**** Entries supplied

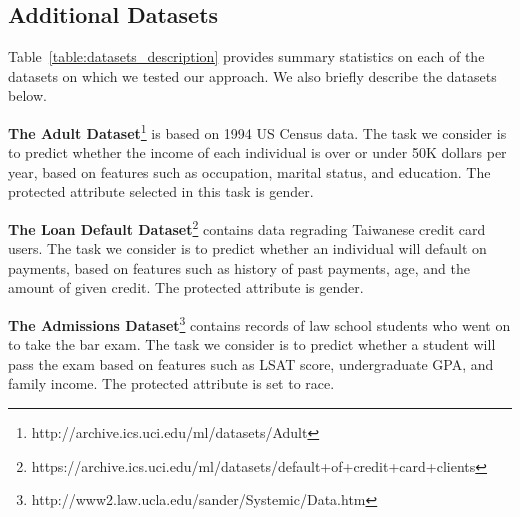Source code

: 





\subsection{Additional Datasets}


Table~\ref{table:datasets_description} provides summary statistics on each of the datasets on which we tested our approach. We also briefly describe the datasets below. 


{\bf The Adult Dataset}\footnote{http://archive.ics.uci.edu/ml/datasets/Adult} is based on 1994 US Census data. The task we consider is to predict whether the income of each individual is over or under 50K dollars per year, based on features such as occupation, marital status, and education. The protected attribute selected in this task is gender. 

{\bf The Loan Default Dataset}\footnote{{\scriptsize https://archive.ics.uci.edu/ml/datasets/default+of+credit+card+clients}}
contains data regrading Taiwanese credit card users. The task we consider is to predict whether an individual will default on payments, based on features such as history of past payments, age, and the amount of given credit. The protected attribute is gender.

{\bf The Admissions Dataset}\footnote{http://www2.law.ucla.edu/sander/Systemic/Data.htm}
contains records of law school students who went on to take the bar exam. The task we consider is to predict whether a student will pass the exam based on features such as LSAT score, undergraduate GPA, and family income. The protected attribute is set to race.

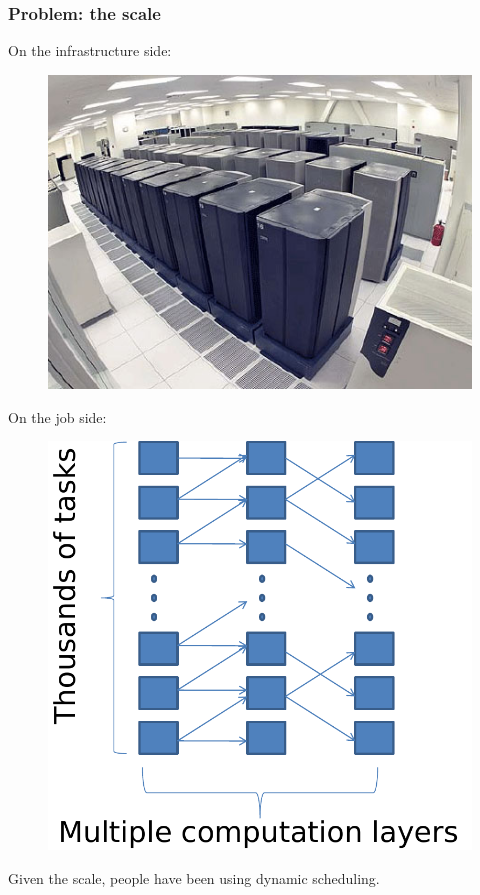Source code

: \documentclass{beamer}
\begin{document}
\begin{frame}
  \frametitle{Problem: the scale}
  \begin{minipage}[t]{0.45\linewidth}
    On the infrastructure side:
    \begin{figure}
    \centering
    \includegraphics[scale=0.3]{beautiful-datacenter-wiring14.jpg}
    \end{figure}
  \end{minipage}
  \hfill
  \begin{minipage}[t]{0.45\linewidth}
    On the job side:
    \begin{figure}
    \centering
    \includegraphics[scale=0.3]{large_job}
    \end{figure}
  \end{minipage}

  \vspace{1cm}

  Given the scale, people have been using dynamic scheduling.
\end{frame}
\end{document}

********

Copy out every line from the material above where the string "archive" turns up.

• Answer section:
{\bf The Adult Dataset}\footnote{http://archive.ics.uci.edu/ml/datasets/Adult} is based on 1994 US Census data. The task we consider is to predict whether the income of each individual is over or under 50K dollars per year, based on features such as occupation, marital status, and education. The protected attribute selected in this task is gender. 
{\bf The Loan Default Dataset}\footnote{{\scriptsize https://archive.ics.uci.edu/ml/datasets/default+of+credit+card+clients}}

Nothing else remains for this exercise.